For many other statutory bodies in the public sector involved in healthcare, we have dealt with the problem of potential conflicts of interest by ensuring that those organisations and those who serve in those organisations are obliged to conduct themselves in a way consistent with the seven principles of the standards in public life: selflessness, integrity, objectivity, accountability, openness, honesty and leadership. Those seven principles are very powerful indeed.

On 14 April I put a supplementary question to the Minister at Oral Questions about whether clinical commissioning groups would be obliged to follow the Nolan principles. The Minister stated that, since they were going to be public bodies, they would be obliged to do that. As they are new public bodies, many of those that are going to serve in important capacities in clinical commissioning groups will have little experience of public life. Yet they will have very important responsibilities and have to deal with the sensitivities and anxieties of patients, because they will both serve in capacities on clinical commissioning groups and continue to serve as patients’ principal caregivers and primary medical practitioners. We need to find a way of ensuring that those anxieties are overcome.
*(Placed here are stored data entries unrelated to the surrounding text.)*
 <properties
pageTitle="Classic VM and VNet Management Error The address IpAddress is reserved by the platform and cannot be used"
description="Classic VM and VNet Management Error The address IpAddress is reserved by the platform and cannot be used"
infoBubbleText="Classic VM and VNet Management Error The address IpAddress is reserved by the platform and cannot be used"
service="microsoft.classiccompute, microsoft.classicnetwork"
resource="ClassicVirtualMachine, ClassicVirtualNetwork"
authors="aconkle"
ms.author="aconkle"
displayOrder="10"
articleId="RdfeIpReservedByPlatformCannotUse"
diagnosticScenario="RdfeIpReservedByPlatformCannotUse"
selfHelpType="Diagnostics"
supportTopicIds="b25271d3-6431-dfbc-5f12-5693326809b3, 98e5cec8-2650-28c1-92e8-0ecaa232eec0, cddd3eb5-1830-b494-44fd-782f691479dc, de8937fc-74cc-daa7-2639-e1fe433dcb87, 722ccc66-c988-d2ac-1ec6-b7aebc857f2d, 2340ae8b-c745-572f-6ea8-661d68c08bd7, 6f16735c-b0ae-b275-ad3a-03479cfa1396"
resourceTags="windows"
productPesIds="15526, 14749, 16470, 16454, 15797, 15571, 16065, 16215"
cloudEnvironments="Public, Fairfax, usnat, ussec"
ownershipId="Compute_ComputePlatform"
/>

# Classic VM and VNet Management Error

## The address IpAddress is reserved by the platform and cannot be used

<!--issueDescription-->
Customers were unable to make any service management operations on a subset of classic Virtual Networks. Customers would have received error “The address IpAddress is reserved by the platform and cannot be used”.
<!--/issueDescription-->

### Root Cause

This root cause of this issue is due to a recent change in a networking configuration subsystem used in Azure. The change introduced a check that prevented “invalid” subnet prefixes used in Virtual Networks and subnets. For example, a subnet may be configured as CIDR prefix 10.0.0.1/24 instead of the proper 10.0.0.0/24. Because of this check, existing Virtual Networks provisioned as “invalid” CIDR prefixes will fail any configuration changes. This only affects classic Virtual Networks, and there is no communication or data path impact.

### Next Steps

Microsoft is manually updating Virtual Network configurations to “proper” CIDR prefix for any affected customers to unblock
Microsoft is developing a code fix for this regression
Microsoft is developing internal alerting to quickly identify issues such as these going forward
In many other situations, we have dealt with that through these seven basic principles. Indeed, the Parliamentary Standards Act 2009 was designed to ensure that anxieties over the conduct of Parliament could be dealt with in such a way as to satisfy the public more generally that there was transparency, and that those serving in public life in this Parliament had no doubts about their obligations and responsibilities. The Parliamentary Standards Act 2009 includes a commitment and requirement to adhere to the standards in public life defined in the Nolan principles. I therefore believe it might be an important opportunity to overcome the anxieties that attend the question of potential conflicts of interest in terms of the conduct of clinical commissioning groups for the same approach to be taken with regard to this Bill, and to include a specific reference to the Nolan principles in terms of the conduct of clinical commissioning groups.